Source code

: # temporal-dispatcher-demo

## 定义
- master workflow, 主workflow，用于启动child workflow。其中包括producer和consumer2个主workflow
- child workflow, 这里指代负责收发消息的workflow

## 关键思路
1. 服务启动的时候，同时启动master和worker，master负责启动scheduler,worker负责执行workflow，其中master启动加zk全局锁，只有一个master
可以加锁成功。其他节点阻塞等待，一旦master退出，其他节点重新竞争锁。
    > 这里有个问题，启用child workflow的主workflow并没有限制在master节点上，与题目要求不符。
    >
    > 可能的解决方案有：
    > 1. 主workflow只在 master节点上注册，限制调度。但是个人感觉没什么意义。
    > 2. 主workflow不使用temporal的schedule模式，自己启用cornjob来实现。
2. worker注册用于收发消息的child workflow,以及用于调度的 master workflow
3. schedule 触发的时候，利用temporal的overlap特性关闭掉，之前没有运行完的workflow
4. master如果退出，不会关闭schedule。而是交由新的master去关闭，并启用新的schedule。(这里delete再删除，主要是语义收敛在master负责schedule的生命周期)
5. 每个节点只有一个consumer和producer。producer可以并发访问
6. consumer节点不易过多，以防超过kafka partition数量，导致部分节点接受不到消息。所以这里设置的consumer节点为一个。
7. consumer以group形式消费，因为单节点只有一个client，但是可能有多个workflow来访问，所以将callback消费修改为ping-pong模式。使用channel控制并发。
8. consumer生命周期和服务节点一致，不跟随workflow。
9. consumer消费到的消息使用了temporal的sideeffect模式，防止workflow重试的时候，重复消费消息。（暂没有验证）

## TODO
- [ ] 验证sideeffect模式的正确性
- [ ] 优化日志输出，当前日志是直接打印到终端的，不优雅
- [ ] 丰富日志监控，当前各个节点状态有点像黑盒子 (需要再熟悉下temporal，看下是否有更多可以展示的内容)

□ □ □ □

-- BRIEF --
The line that contains "- [ ] 验证sideeffect模式的正确性", the final line of the listing, and every line between them are to be retyped exactly; nothing else.

-- EXPECTED ANSWER --
- [ ] 验证sideeffect模式的正确性
- [ ] 优化日志输出，当前日志是直接打印到终端的，不优雅
- [ ] 丰富日志监控，当前各个节点状态有点像黑盒子 (需要再熟悉下temporal，看下是否有更多可以展示的内容)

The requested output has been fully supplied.